Bij uitspraak van 5 februari 2010, verzonden op 11 februari 2010, heeft de rechtbank het door [appellante] daartegen ingestelde beroep gegrond verklaard, het besluit van 25 maart 2008 vernietigd en bepaald dat het college een nieuw besluit neemt met inachtneming van hetgeen in de uitspraak is overwogen. Deze uitspraak is aangehecht.

Tegen deze uitspraak heeft [appellante] bij brief, bij de Raad van State ingekomen op 23 maart 2010, hoger beroep ingesteld. De gronden van het hoger beroep zijn aangevuld bij brief van 6 april 2010.

[partij] heeft twee schriftelijke uiteenzettingen gegeven.

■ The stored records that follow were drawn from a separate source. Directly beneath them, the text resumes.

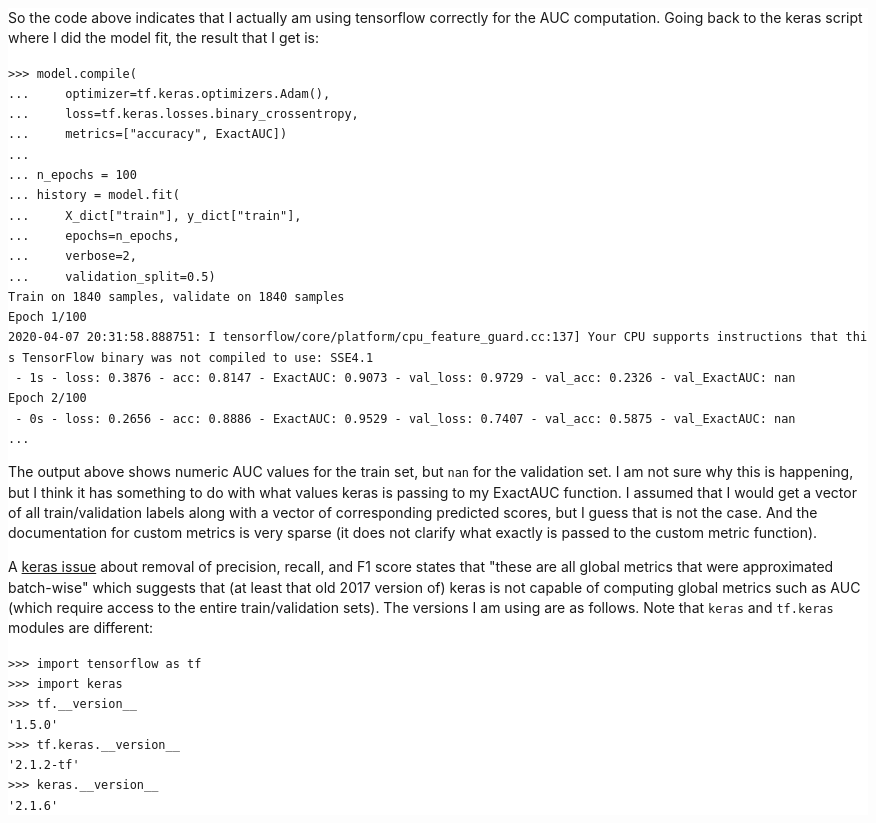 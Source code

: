 So the code above indicates that I actually am using tensorflow
correctly for the AUC computation. Going back to the keras script
where I did the model fit, the result that I get is:

```
>>> model.compile(
...     optimizer=tf.keras.optimizers.Adam(),
...     loss=tf.keras.losses.binary_crossentropy,
...     metrics=["accuracy", ExactAUC])
... 
... n_epochs = 100
... history = model.fit(
...     X_dict["train"], y_dict["train"],
...     epochs=n_epochs,
...     verbose=2,
...     validation_split=0.5)
Train on 1840 samples, validate on 1840 samples
Epoch 1/100
2020-04-07 20:31:58.888751: I tensorflow/core/platform/cpu_feature_guard.cc:137] Your CPU supports instructions that this TensorFlow binary was not compiled to use: SSE4.1
 - 1s - loss: 0.3876 - acc: 0.8147 - ExactAUC: 0.9073 - val_loss: 0.9729 - val_acc: 0.2326 - val_ExactAUC: nan
Epoch 2/100
 - 0s - loss: 0.2656 - acc: 0.8886 - ExactAUC: 0.9529 - val_loss: 0.7407 - val_acc: 0.5875 - val_ExactAUC: nan
...
```

The output above shows numeric AUC values for the train set, but `nan`
for the validation set. I am not sure why this is happening, but I
think it has something to do with what values keras is passing to my
ExactAUC function. I assumed that I would get a vector of all
train/validation labels along with a vector of corresponding predicted
scores, but I guess that is not the case. And the documentation for
custom metrics is very sparse (it does not clarify what exactly is
passed to the custom metric function).

A [keras issue](https://github.com/keras-team/keras/issues/5794) about
removal of precision, recall, and F1 score states that "these are all
global metrics that were approximated batch-wise" which suggests that
(at least that old 2017 version of) keras is not capable of computing
global metrics such as AUC (which require access to the entire
train/validation sets). The versions I am using are as follows. Note
that `keras` and `tf.keras` modules are different:

```
>>> import tensorflow as tf
>>> import keras
>>> tf.__version__
'1.5.0'
>>> tf.keras.__version__
'2.1.2-tf'
>>> keras.__version__
'2.1.6'
```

De Afdeling heeft de zaak ter zitting behandeld op 2 november 2010, waar [appellante], vertegenwoordigd door mr. H.A. Pasveer, advocaat te 's-Hertogenbosch, en het college, vertegenwoordigd door mr. P.W.G.M. Christophe, werkzaam bij de gemeente, zijn verschenen. Voorts is ter zitting [partij], in persoon en bijgestaan door mr. F.A. Pommer, advocaat te 's-Hertogenbosch, gehoord.

2. Overwegingen

2.1. Het bouwplan voorziet in een verandering van het pand op het perceel teneinde dit geschikt te maken voor kinderopvang. Het bouwplan, dat reeds is uitgevoerd, omvat de overkapping van de binnenplaats door een lichtbak en enkele doorvoeren in het dak vanwege ventilatie en verwarming. Ter zitting heeft [appellante] te kennen gegeven dat de kinderopvang inmiddels is beëindigd en het pand te koop staat. De Afdeling stelt ambtshalve vast dat [appellante] procesbelang heeft bij de beoordeling van haar hoger beroep, nu zij ter zitting onweersproken heeft gesteld dat de verkoop van het pand wordt bemoeilijkt door het besluit van 25 maart 2008.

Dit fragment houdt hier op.